According to the Shanghai Stock Exchange, the outstanding balance of margin credit that bankrolled stock-trading has increased to a record 1.27 trillion yuan ($204 billion) as of Thursday.
Bet ahead
Views among investors, especially retail ones, are diverging as to whether they should take the chance to buy low or cautiously profit earlier gains or cut losses for late comers.
The year-long rally in the A-share market came amid the slowdown of China's economy. The country's gross domestic product grew at a six-year low of 7 percent in the first quarter. The full-year rate was 7.4 percent in 2014.
Construction, utility, coal and financial stocks reversed part of earlier gains in the recent decline, as the economy saw slump in industrial production and real estate construction.

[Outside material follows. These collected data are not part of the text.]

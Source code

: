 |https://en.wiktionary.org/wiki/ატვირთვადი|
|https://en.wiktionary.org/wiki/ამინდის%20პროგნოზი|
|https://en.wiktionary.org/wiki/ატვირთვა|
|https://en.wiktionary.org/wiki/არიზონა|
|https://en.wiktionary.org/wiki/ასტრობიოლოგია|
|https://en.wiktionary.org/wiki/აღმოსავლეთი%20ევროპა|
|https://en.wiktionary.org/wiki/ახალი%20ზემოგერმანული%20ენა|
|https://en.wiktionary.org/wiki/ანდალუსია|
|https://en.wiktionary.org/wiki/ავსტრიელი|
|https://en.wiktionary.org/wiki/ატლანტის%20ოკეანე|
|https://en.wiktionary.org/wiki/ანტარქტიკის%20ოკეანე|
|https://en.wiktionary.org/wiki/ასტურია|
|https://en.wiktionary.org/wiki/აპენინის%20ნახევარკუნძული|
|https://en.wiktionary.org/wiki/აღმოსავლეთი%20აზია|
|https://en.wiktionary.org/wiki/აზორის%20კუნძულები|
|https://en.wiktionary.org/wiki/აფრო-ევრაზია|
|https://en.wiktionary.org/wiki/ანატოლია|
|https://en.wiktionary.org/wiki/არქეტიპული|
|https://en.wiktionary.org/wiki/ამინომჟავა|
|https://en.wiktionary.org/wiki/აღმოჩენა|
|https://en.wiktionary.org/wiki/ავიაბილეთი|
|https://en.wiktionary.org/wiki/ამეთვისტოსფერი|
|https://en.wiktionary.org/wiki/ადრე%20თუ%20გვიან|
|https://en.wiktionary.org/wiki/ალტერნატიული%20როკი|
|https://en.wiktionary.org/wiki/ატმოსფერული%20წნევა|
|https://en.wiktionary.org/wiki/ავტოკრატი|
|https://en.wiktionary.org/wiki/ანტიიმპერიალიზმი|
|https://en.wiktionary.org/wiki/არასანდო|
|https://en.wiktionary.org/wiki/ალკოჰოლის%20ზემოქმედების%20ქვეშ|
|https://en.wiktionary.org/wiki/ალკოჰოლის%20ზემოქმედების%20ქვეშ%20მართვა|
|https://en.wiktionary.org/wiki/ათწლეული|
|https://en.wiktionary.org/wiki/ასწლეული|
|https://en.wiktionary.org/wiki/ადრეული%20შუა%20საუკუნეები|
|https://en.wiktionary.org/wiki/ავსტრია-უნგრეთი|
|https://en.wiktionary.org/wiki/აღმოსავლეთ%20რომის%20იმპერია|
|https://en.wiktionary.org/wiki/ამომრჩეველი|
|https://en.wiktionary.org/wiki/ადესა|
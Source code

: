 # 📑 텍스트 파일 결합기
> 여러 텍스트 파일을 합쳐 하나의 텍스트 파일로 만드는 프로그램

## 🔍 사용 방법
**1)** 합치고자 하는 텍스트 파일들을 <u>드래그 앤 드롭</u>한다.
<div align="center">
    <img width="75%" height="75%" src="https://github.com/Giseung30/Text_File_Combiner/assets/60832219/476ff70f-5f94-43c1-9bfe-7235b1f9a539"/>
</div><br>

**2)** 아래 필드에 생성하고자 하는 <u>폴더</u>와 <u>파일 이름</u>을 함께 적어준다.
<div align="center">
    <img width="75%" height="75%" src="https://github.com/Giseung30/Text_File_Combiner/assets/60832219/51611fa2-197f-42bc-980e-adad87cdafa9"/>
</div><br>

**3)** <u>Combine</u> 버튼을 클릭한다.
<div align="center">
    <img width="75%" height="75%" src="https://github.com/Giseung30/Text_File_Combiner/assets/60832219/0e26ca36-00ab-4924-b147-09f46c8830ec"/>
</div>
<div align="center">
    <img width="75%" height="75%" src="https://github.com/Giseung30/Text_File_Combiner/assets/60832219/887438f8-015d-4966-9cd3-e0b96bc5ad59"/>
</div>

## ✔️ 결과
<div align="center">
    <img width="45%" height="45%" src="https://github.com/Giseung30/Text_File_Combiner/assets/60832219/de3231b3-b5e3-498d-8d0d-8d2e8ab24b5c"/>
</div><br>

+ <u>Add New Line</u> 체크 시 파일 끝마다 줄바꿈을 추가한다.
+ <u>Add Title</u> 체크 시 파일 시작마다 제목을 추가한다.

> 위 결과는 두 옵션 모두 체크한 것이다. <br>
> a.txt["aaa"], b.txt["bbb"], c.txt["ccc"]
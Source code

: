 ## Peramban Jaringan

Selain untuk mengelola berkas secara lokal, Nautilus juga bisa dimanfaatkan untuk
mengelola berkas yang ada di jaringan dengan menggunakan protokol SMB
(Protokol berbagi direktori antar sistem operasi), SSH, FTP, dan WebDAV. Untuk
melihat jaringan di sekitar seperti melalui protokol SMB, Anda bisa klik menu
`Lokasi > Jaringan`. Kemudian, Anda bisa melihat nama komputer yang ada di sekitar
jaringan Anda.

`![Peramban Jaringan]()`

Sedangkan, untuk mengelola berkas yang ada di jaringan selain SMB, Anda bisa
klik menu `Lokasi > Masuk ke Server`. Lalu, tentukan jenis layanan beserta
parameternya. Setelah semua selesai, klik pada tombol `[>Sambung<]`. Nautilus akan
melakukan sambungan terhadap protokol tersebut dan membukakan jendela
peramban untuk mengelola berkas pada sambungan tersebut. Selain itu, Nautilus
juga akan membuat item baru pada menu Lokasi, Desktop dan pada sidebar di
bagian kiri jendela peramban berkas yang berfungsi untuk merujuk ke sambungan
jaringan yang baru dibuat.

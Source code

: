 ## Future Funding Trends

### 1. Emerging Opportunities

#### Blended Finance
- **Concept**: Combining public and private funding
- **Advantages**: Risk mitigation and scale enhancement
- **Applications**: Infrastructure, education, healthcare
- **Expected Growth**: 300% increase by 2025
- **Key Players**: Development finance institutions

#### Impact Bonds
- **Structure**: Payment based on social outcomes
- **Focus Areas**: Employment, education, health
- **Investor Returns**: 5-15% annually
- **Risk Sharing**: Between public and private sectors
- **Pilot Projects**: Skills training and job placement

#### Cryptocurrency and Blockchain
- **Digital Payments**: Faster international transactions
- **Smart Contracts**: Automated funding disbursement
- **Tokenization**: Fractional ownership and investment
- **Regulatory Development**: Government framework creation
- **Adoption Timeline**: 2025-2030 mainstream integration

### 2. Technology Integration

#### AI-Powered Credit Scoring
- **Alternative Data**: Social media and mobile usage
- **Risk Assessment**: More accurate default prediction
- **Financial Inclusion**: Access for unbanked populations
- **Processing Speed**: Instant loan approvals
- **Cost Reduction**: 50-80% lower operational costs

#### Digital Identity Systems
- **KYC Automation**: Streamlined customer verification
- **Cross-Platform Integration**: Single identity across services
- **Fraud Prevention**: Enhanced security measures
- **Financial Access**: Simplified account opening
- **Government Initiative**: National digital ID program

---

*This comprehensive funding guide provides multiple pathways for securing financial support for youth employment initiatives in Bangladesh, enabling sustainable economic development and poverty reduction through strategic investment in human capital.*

Finance Minister Low Jiwei warned at a forum in April that China has a "greater-than-50-percent" chance of falling into the middle-income trap in the next five to 10 years.
However, US famed investor Jim Rogers expresses his unfaltering confidence in the China market in an interview with Yahoo Finance, saying he is "absolutely" still as bullish on China today as he was back in 2007.
The 73-year-old bigwig said he is not too concerned with the bubble that the market is beginning to form and China today is like the US at the 20th century, according to the news. "If you sold your American stocks in 1915, you might have looked smart for a while but you would've looked pretty foolish over the next 80 years."
Commenting on China's stock market, Warren Buffett said earlier this month that there might be more speculative influences in the country because it was a relatively new investing environment, according to Reuters
Charlie Munger, Buffett's second-in-command and Berkshire Hathaway's vice chairman, added that he believed China would be better served by taking a value analysis approach.